Determine the number of lines in the data that contain "read". Answer with that number only.

.....

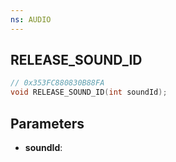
 ```yaml
---
ns: AUDIO
---
```

## RELEASE_SOUND_ID

```c
// 0x353FC880830B88FA
void RELEASE_SOUND_ID(int soundId);
```

## Parameters
* **soundId**:
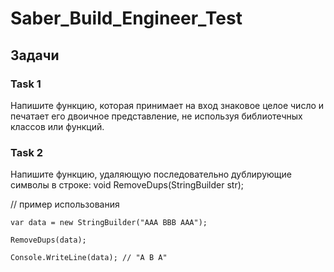 # Saber_Build_Engineer_Test

## Задачи 
### Task 1
Напишите функцию, которая принимает на вход знаковое целое число и печатает его двоичное представление, не используя библиотечных классов или функций. 
### Task 2
Напишите функцию, удаляющую последовательно дублирующие символы в строке:
void RemoveDups(StringBuilder str);

// пример использования
```
var data = new StringBuilder("AAA BBB AAA");

RemoveDups(data);

Console.WriteLine(data); // "A B A"
```

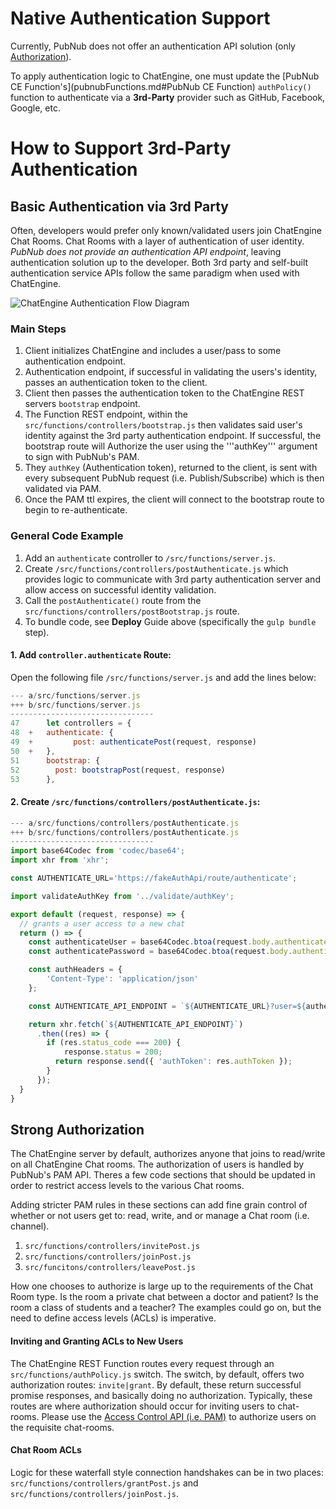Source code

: # Native Authentication Support

Currently, PubNub does not offer an authentication API solution (only [Authorization](security.md#authorization)).

To apply authentication logic to ChatEngine, one must update the [PubNub CE Function's](pubnubFunctions.md#PubNub CE Function) ```authPolicy()``` function to authenticate via a **3rd-Party** provider such as GitHub, Facebook, Google, etc.


# How to Support 3rd-Party Authentication

## Basic Authentication via 3rd Party

Often, developers would prefer only known/validated users join ChatEngine Chat Rooms.  Chat Rooms with a layer of authentication of user identity. _PubNub does not provide an authentication API endpoint_, leaving authentication solution up to the developer. Both 3rd party and self-built authentication service APIs follow the same paradigm when used with ChatEngine.

![ChatEngine Authentication Flow Diagram](images/Simplified_ChatEngine_Authentication_Model.jpeg)

### Main Steps

1. Client initializes ChatEngine and includes a user/pass to some authentication endpoint.
2. Authentication endpoint, if successful in validating the users's identity, passes an authentication token to the client.
3. Client then passes the authentication token to the ChatEngine REST servers ```bootstrap``` endpoint.
4. The Function REST endpoint, within the ```src/functions/controllers/bootstrap.js``` then validates said user's identity against the 3rd party authentication endpoint. If successful, the bootstrap route will Authorize the user using the '''authKey''' argument to sign with PubNub's PAM.
5. They ```authKey``` (Authentication token), returned to the client, is sent with every subsequent PubNub request (i.e. Publish/Subscribe) which is then validated via PAM.
6. Once the PAM ttl expires, the client will connect to the bootstrap route to begin to re-authenticate.

### General Code Example

1. Add an ```authenticate``` controller to ```/src/functions/server.js```.
2. Create ```/src/functions/controllers/postAuthenticate.js``` which provides logic to communicate with 3rd party authentication server and allow access on successful identity validation.
3. Call the ```postAuthenticate()``` route from the ```src/functions/controllers/postBootstrap.js``` route.
4. To bundle code, see **Deploy** Guide above (specifically the ```gulp bundle``` step).


#### 1. Add ```controller.authenticate``` Route:

Open the following file ```/src/functions/server.js``` and add the lines below:

```js
--- a/src/functions/server.js
+++ b/src/functions/server.js
--------------------------------
47 		let controllers = {
48 	+ 	authenticate: {
49 	+		  post: authenticatePost(request, response)
50 	+   },
51    	bootstrap: {
52        post: bootstrapPost(request, response)
53    	},
```


#### 2. Create ```/src/functions/controllers/postAuthenticate.js```:

```js
--- a/src/functions/controllers/postAuthenticate.js
+++ b/src/functions/controllers/postAuthenticate.js
--------------------------------
import base64Codec from 'codec/base64';
import xhr from 'xhr';

const AUTHENTICATE_URL='https://fakeAuthApi/route/authenticate';

import validateAuthKey from '../validate/authKey';

export default (request, response) => {
  // grants a user access to a new chat
  return () => {
    const authenticateUser = base64Codec.btoa(request.body.authenticateUser);
    const authenticatePassword = base64Codec.btoa(request.body.authenticatePassword);

    const authHeaders = {
        'Content-Type': 'application/json'
    };

    const AUTHENTICATE_API_ENDPOINT = `${AUTHENTICATE_URL}?user=${autheticateUser}&password=${autheticatePassword}`

    return xhr.fetch(`${AUTHENTICATE_API_ENDPOINT}`)
      .then((res) => {
        if (res.status_code === 200) {
        	response.status = 200;
          return response.send({ 'authToken': res.authToken });
        }
      });
  }
}
```

## Strong Authorization

The ChatEngine server by default, authorizes anyone that joins to read/write on all ChatEngine Chat rooms. The authorization of users is handled by PubNub's PAM API. Theres a few code sections that should be updated in order to restrict access levels to the various Chat rooms.

Adding stricter PAM rules in these sections can add fine grain control of whether or not users get to: read, write, and or manage a Chat room (i.e. channel).

1. ```src/functions/controllers/invitePost.js```
2. ```src/functions/controllers/joinPost.js```
3. ```src/funcitons/controllers/leavePost.js```

How one chooses to authorize is large up to the requirements of the Chat Room type. Is the room a private chat between a doctor and patient? Is the room a class of students and a teacher? The examples could go on, but the need to define access levels (ACLs) is imperative.

#### Inviting and Granting ACLs to New Users

The ChatEngine REST Function routes every request through an ```src/functions/authPolicy.js``` switch. The switch, by default, offers two authorization routes: ```invite|grant```. By default, these return successful promise responses, and basically doing no authorization. Typically, these routes are where authorization should occur for inviting users to chat-rooms. Please use the [Access Control API (i.e. PAM)]() to authorize users on the requisite chat-rooms.


#### Chat Room ACLs
Logic for these waterfall style connection handshakes can be in two places: ```src/functions/controllers/grantPost.js``` and ```src/functions/controllers/joinPost.js```.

.....

_Output of the task_
2